Old (2021)

*. I wonder if M. Night Shyamalan likes making these kinds of gimmick films, or if it’s just something he fell into and now is stuck with. I actually think he likes making them. Otherwise he would have probably moved on.
*. The main idea here, of a beach where the visitors begin to age at a supernatural pace (two years an hour), came from a French graphic novel, but Shyamalan added his own twist. I think it’s a good premise, and the twist at least has its own sort of logic. Indeed, it’s not really a surprise at all. But the basic problem with all such twists is that they breed an impatience in the audience. You just want to find out what’s going on, and you don’t care so much about what’s happening at the moment, which all feels contrived anyway.
*. A film like this also not only dares you but begs you to question how well its bizarre premise holds together. I’m afraid it doesn’t. I was bothered by a lot of what was going on. Why do the kids seems to grow old so much faster than the adults, and how do they develop such intelligence and emotional maturity to go along with their physical growth? How do the people end up back out on the beach after suffering some kind of pressure sickness when they try to leave? Why do the dead bodies decompose so quickly? None of this made sense to me, along with much else I won’t get into.
*. Is it watchable? Yes. Shyamalan seems to have really been taken with panning the camera in this film, and he works the beach well as a location. We go through all the fairly predictable, and one not-so-predictable, crises and failed escapes. But the characters are nothing but the usual stereotypes (the accountant who won’t let up talking about the odds, the trophy wife who turns into a monster) and the story just sort of limps along. I wrote in my notes that it felt like a Twilight Zone episode put on the rack, and found out later that Shyamalan himself called it a “two-hour Twilight Zone episode.” So that’s exactly where you are.
*. Any thought of deeper connections is just wishful thinking. Shyamalan says he wanted to invoke the spirit of movies that developed a sense of natural supernaturalism like Walkabout and Picnic at Hanging Rock, but there’s none of that. Nor is there any of the moral or political edge of The Exterminating Angel, which is another comparison that’s been made.
*. Instead, what with the (very) young lovers getting at it the movie that strangely crept to mind was The Blue Lagoon (1980). This made me wonder how many people today even remember The Blue Lagoon, which was quite the succès de scandale at the time. It seems to be one of those movies that has pretty much dropped off everyone’s radar today. It’s interesting how that happens.
*. Will Old fare any better, or will it disappear into the sands of time like the bodies on its beach? I suspect it will be remembered as a minor novelty, which is all that I think it tries to be. A bit disappointing given the potential it had to go in different and more interesting directions, but from this particular genre of beach movie there really is no exit.

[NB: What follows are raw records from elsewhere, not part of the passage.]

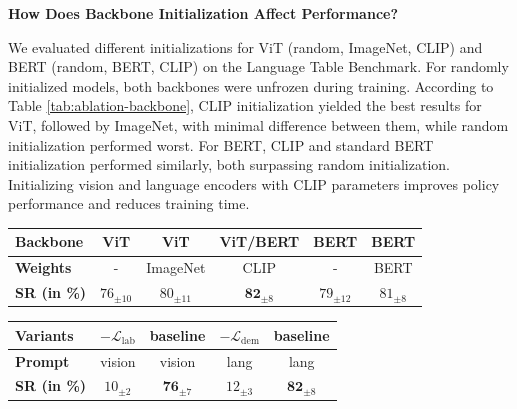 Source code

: \noindent \textbf{How Does Backbone Initialization Affect Performance?}

We evaluated different initializations for ViT (random, ImageNet, CLIP) and BERT (random, BERT, CLIP) on the Language Table Benchmark. For randomly initialized models, both backbones were unfrozen during training. According to Table \ref{tab:ablation-backbone}, CLIP initialization yielded the best results for ViT, followed by ImageNet, with minimal difference between them, while random initialization performed worst. For BERT, CLIP and standard BERT initialization performed similarly, both surpassing random initialization. 
Initializing vision and language encoders with CLIP parameters improves policy performance and reduces training time. 


\noindent 
\begin{minipage}[t]{0.55\textwidth} 
\footnotesize
\centering
\setlength{\tabcolsep}{0.9 mm}
\begin{tabular}{@{}lccccc@{}}
\toprule
\textbf{Backbone}     & ViT           & ViT           & ViT/BERT    & BERT          & BERT         \\ \midrule
\textbf{Weights}      & -        & ImageNet      & CLIP        & -        & BERT     \\
\textbf{SR (in \%)} & $76_{\pm 10}$ & $80_{\pm 11}$ & $\mathbf{82}_{\pm 8}$ & $79_{\pm 12}$ & $81_{\pm 8}$ \\ \bottomrule
\end{tabular}
 \label{tab:ablation-backbone}
\end{minipage}%
\hfill 
\begin{minipage}[t]{0.45\textwidth} 
\footnotesize
\centering
\setlength{\tabcolsep}{0.9 mm}
\begin{tabular}{@{}lcccc@{}}
\toprule
\textbf{Variants}    & $-\mathcal{L}_{\text{lab}}$ & baseline                    & $-\mathcal{L}_\text{dem}$ & baseline                    \\ \midrule
\textbf{Prompt} & vision                                        & vision                      & lang                                          & lang                        \\
\textbf{SR (in \%)}      & $10_{\pm 2}$                   & $\mathbf{76}_{\pm 7}$ & $12_{\pm 3}$    & $\mathbf{82}_{\pm 8}$ \\ \bottomrule
\end{tabular}

 \label{tab:ablation-objectives}
\end{minipage}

18 thoughts on “Old (2021)

  1. Alex Good Post author

    Perhaps the most curious thing about the warping of the space-time continuum in this film is the way it actually premiered in Scotland a full *nine years* before its debut in the rest of the world!

    Reply
  2. fragglerocking

    I haven’t seen this one and didn’t really have the desire to. I remember the Blue Lagoon and the cafuffle about Brook Shields being too young to get her tits oot. Didn’t think too much of the movie, and dying of berries was a bit poor when they could at least have been eaten by th cannibals. Oh well.

    Reply
    1. Alex Good Post author

      If this is all he wants to do then he should probably stick to lower-budget quickies. There’s no point in dressing this material up too much because it starts to trip over itself with all the stuff that’s not really necessary to make it work.

      Reply
  3. Bookstooge

    I stopped watching Shyamalan’s stuff awhile ago. I don’t know if he started putting out worse movies or if I started expecting more (which seems impossible, considering what we get now, sigh), but he just isn’t the magnet he used to be for me.

    I remember Dix writing up his review and thinking “Nope, still not interested in Shyamalan” and your review has made me really double down on that. Which is too bad because I really liked 6th Sense and The Village…

    Reply
    1. Alex Good Post author

      For some reason he gave up on what he did really well, which is make good suspense movies. This movie doesn’t work on that level at all.